Work required => Where the word "normal" appears in a line of the entries below, count that line and give the total alone.

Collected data
= Beginning of Section =

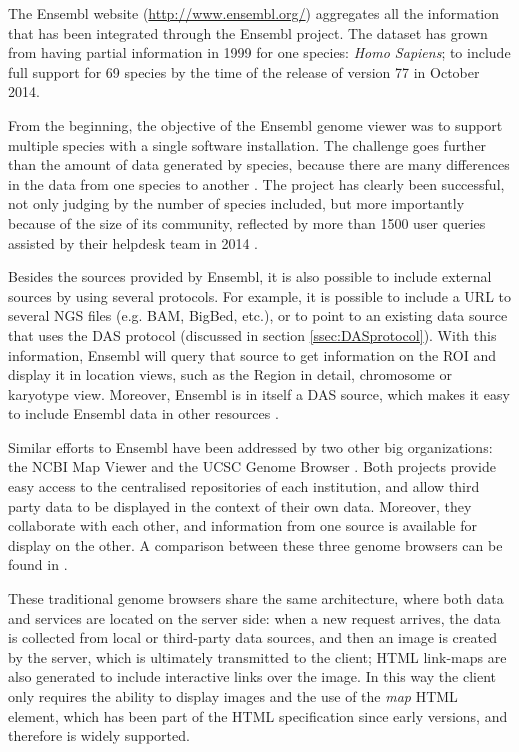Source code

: The Ensembl website (\url{http://www.ensembl.org/}) aggregates all the information that has been integrated through the Ensembl project. The dataset has grown from having partial information in 1999 for one species: \emph{Homo Sapiens}; to include full support for 69 species by the time of the release of version 77 in October 2014. 

From the beginning, the objective of the Ensembl genome viewer was to support multiple species with a single software installation. The challenge goes further than the amount of data generated by species, because there are many differences in the data from one species to another \cite{STA2004}. The project has clearly been successful, not only judging by the number of species included, but more importantly because of the size of its community, reflected by more than 1500 user queries assisted by their helpdesk team in 2014 \cite{CUN2014}.

Besides the sources provided by Ensembl, it is also possible to include external sources by using several protocols. For example, it is possible to include a URL to several NGS files (e.g. BAM, BigBed, etc.), or to point to an existing data source that uses the DAS protocol (discussed in section \ref{ssec:DASprotocol}). With this information, Ensembl will query that source to get information on the ROI and display it in location views, such as the Region in detail, chromosome or karyotype view. Moreover, Ensembl is in itself a DAS source, which makes it easy to include Ensembl data in other resources \cite{SPU2010}.

Similar efforts to Ensembl have been addressed by two other big organizations: the NCBI Map Viewer \cite{ACL2014} and the UCSC Genome Browser \cite{ROS2014}. Both projects provide easy access to the centralised repositories of each institution, and allow third party data to be displayed in the context of their own data. Moreover, they collaborate with each other, and information from one source is available for display on the other. A comparison between these three genome browsers can be found in \cite{FUR2006}.

These traditional genome browsers share the same architecture, where both data and services are located on the server side: when a new request arrives, the data is collected from local or third-party data sources, and then an image is created by the server, which is ultimately transmitted to the client; HTML link-maps are also generated to include interactive links over the image. In this way the client only requires the ability to display images and the use of the \emph{map} HTML element, which has been part of the HTML specification since early versions, and therefore is widely supported.

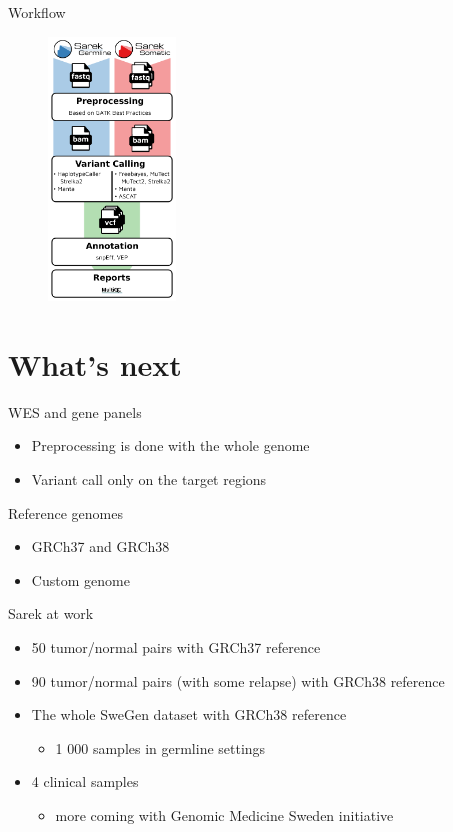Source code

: \documentclass[usepdftitle=false]{beamer}
\begin{document}
\begin{frame}{Workflow}
	\begin{figure}
		\includegraphics[height=7cm]{pictures/Sarek_workflow_2}
	\end{figure}
\end{frame}

\section{What's next}

\begin{frame}{WES and gene panels}
	\begin{itemize}
		\item Preprocessing is done with the whole genome
		\pause
		\item Variant call only on the target regions
	\end{itemize}
\end{frame}

\begin{frame}{Reference genomes}
	\begin{itemize}
		\item GRCh37 and GRCh38
		\pause
		\item Custom genome
	\end{itemize}
\end{frame}

\begin{frame}{Sarek at work}
	\begin{itemize}
		\item	50 tumor/normal pairs with GRCh37 reference
		\pause
		\item	90 tumor/normal pairs (with some relapse) with GRCh38 reference
		\pause
		\item	The whole SweGen dataset with GRCh38 reference
		\begin{itemize}
			\item	1 000 samples in germline settings
		\end{itemize}
		\pause
		\item	4 clinical samples
		\begin{itemize}
			\item	more coming with Genomic Medicine Sweden initiative
		\end{itemize}
	\end{itemize}
\end{frame}
\end{document}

= End of Section =

Final answer => 2